Floyd v. Northeast Florida Health Services, Inc. et al
Filing
7
ORDER denying 2 Motion for Leave to Proceed in forma pauperis; Adopting Report and Recommendations - re 5 Report and Recommendations. Plaintiff's Complaint is DISMISSED with prejudice. The Clerk is directed to close this case. Signed by Judge Carlos E. Mendoza on 5/20/2015. (DJD)

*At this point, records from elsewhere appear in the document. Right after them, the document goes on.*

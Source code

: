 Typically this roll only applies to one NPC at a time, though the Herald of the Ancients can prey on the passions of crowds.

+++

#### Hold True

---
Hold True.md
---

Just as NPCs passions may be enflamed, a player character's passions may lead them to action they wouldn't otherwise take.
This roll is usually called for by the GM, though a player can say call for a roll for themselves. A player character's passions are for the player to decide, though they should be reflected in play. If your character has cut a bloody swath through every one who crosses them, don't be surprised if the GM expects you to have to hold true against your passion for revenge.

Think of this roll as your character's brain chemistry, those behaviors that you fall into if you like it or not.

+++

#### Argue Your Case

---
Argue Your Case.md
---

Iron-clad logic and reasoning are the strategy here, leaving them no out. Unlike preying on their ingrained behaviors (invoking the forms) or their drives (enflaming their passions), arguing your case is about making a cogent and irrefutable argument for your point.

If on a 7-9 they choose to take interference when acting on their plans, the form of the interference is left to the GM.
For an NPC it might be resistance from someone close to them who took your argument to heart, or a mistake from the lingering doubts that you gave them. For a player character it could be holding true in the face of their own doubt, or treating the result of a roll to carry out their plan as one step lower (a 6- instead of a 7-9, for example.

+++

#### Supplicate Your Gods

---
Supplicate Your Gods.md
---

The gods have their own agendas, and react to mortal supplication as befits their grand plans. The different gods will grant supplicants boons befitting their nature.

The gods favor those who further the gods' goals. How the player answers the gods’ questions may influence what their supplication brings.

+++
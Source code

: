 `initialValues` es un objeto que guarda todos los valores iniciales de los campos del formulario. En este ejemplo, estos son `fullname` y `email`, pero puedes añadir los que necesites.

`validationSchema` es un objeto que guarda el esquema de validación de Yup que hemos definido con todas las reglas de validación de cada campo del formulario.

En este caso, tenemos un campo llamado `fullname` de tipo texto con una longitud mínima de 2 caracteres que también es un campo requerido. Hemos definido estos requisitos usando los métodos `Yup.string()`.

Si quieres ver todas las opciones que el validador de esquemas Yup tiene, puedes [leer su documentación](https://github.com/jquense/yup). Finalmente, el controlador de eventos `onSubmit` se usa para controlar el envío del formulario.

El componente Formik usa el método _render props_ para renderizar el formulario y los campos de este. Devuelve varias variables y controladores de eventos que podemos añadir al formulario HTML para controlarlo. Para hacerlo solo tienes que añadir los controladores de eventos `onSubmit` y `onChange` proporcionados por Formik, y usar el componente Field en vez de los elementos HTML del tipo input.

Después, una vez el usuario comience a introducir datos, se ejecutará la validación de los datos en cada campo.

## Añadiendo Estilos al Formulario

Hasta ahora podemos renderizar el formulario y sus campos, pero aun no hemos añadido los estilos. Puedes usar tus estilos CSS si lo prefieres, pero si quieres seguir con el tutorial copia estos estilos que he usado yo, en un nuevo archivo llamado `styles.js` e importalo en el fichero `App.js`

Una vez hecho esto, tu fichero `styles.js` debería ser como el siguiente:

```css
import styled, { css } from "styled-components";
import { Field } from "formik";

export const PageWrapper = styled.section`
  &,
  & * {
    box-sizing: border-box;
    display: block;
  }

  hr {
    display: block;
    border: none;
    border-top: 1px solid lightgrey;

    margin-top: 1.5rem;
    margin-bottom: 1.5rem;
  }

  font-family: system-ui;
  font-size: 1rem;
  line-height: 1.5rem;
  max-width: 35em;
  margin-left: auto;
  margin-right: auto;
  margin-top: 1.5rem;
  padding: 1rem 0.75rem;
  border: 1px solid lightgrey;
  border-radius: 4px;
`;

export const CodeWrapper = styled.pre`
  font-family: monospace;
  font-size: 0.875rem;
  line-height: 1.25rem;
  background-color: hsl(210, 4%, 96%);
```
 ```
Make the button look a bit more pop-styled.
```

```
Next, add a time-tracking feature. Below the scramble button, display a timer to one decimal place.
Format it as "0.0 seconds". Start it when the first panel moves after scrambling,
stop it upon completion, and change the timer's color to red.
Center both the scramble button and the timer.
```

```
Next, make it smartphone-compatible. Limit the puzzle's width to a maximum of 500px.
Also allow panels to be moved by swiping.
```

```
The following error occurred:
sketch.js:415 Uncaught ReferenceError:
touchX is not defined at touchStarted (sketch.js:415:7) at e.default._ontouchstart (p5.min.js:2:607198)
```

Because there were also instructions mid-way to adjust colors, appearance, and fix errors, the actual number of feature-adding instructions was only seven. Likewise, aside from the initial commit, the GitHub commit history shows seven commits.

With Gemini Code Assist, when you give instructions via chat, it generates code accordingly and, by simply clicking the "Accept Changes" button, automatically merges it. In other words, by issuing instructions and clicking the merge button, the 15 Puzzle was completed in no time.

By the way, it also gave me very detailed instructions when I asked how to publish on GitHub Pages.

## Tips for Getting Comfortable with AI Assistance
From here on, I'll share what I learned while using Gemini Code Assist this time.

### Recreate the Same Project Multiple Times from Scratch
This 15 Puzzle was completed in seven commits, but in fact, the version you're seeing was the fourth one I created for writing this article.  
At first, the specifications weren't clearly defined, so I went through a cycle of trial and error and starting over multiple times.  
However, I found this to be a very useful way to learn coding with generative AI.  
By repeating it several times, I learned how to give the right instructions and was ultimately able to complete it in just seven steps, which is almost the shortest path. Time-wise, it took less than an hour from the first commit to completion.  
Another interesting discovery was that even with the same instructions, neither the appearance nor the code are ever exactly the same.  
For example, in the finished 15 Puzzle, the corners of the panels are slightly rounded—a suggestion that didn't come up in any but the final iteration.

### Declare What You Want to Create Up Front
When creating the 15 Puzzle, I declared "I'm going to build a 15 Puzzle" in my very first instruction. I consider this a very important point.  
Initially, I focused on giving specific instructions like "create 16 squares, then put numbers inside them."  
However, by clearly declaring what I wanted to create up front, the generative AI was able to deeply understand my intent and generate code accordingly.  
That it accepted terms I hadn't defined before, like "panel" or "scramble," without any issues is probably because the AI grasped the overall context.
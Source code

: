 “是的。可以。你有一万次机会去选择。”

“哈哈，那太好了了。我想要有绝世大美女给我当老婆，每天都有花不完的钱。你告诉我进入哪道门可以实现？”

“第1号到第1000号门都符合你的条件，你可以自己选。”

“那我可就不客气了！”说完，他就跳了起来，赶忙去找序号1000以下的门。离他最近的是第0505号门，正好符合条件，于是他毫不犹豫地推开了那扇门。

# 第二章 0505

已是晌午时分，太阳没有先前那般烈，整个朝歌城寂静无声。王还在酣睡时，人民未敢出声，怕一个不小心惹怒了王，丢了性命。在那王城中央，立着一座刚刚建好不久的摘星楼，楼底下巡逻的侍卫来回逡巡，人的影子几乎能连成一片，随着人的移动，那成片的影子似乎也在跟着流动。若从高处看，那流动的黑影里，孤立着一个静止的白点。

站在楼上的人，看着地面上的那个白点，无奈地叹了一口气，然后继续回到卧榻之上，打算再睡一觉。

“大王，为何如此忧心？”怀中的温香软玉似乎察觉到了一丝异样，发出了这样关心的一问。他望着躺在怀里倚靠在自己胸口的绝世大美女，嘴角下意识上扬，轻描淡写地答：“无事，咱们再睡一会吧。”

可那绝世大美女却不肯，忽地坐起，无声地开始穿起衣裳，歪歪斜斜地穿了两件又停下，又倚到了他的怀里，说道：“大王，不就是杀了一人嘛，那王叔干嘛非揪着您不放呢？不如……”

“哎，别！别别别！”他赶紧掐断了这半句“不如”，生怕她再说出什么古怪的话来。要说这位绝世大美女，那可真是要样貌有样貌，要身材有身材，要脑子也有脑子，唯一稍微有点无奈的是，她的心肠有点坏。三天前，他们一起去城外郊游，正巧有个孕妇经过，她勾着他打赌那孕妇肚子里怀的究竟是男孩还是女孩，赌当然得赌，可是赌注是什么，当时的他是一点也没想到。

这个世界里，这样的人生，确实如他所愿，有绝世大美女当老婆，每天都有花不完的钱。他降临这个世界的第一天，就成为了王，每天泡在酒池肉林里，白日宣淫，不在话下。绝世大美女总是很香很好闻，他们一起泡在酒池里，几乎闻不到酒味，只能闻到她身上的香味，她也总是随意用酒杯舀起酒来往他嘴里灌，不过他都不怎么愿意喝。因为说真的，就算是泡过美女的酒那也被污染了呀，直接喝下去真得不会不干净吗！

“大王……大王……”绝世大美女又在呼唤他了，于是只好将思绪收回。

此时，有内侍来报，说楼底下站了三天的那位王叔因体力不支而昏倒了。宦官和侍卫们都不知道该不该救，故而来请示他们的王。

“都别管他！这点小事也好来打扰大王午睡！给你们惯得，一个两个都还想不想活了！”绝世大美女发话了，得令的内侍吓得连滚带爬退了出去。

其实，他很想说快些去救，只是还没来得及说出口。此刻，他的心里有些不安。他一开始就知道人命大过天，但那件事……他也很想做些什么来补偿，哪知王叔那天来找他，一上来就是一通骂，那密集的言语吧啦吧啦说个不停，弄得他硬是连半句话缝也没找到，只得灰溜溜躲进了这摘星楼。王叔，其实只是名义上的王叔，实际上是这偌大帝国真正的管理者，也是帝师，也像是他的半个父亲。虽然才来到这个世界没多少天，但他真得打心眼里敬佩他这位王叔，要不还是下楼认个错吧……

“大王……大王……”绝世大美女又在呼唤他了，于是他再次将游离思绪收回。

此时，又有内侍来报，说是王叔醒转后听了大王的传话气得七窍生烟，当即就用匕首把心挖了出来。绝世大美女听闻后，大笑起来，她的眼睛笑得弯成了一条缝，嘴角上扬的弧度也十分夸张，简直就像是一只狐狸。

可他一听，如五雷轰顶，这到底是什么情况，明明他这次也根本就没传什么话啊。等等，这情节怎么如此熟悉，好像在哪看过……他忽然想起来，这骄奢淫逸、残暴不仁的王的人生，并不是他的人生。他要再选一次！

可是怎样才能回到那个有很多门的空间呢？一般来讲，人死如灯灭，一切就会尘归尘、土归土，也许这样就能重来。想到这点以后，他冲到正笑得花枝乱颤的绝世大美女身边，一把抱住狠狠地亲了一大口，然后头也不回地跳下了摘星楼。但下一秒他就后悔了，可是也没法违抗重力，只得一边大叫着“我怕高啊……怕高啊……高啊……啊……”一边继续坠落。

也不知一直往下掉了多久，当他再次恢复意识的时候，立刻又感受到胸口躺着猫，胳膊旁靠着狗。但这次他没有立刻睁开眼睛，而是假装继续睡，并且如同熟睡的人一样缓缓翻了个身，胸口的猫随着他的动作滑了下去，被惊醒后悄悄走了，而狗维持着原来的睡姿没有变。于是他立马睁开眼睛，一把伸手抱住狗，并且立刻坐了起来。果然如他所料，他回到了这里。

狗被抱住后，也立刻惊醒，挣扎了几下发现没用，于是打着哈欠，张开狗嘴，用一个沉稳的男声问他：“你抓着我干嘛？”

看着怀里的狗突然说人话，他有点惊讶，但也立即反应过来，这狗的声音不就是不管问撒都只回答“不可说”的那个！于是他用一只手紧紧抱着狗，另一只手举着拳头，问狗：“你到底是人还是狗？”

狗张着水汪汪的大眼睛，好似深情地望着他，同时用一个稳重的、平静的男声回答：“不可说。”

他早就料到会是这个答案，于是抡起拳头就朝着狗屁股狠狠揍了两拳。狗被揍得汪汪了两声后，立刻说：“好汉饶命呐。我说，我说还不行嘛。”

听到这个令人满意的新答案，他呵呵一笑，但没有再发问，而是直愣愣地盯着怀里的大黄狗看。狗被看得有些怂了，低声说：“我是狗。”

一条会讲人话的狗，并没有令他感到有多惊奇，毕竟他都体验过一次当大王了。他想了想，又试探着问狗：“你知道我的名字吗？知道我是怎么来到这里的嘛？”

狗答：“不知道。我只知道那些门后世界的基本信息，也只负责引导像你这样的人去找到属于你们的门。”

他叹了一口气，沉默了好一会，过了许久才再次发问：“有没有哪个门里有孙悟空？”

UNITED STATES DISTRICT COURT
MIDDLE DISTRICT OF FLORIDA
ORLANDO DIVISION
EUNICE DARLENE FLOYD,
Plaintiff,
v.
Case No: 6:14-cv-1903-Orl-41DAB
NORTHEAST FLORIDA HEALTH
SERVICES, INC., KATHY WILKES,
CHERI BOYD, KELLY GRAHAM and
MARIA ORTIZ,
Defendants.
/
ORDER
THIS CAUSE is before the Court on Plaintiff’s Motion to Proceed In Forma Pauperis
(Doc. 2). United States Magistrate Judge David A. Baker issued a Report and Recommendation
(“R&R,” Doc. 5), recommending that the Motion be denied and the claims be dismissed on the
basis of res judicata. Plaintiff filed Objections (Doc. 6) to the R&R. As set forth below, the R&R
will be adopted and Plaintiff’s Complaint will be dismissed with prejudice.
I.
BACKGROUND
This is Plaintiff’s third case against, among others, her former employer Northeast Florida
Health Services, Inc. (“NFHS”). The first case, Case No. 6:13-cv-00655-Orl-41DAB (the “655
Case”), asserted claims of employment discrimination, harassment, and retaliation pursuant to
Title VII of the Civil Rights Act of 1964 (“Title VII”), 42 U.S.C. § 2000e et seq., (655 Case Am.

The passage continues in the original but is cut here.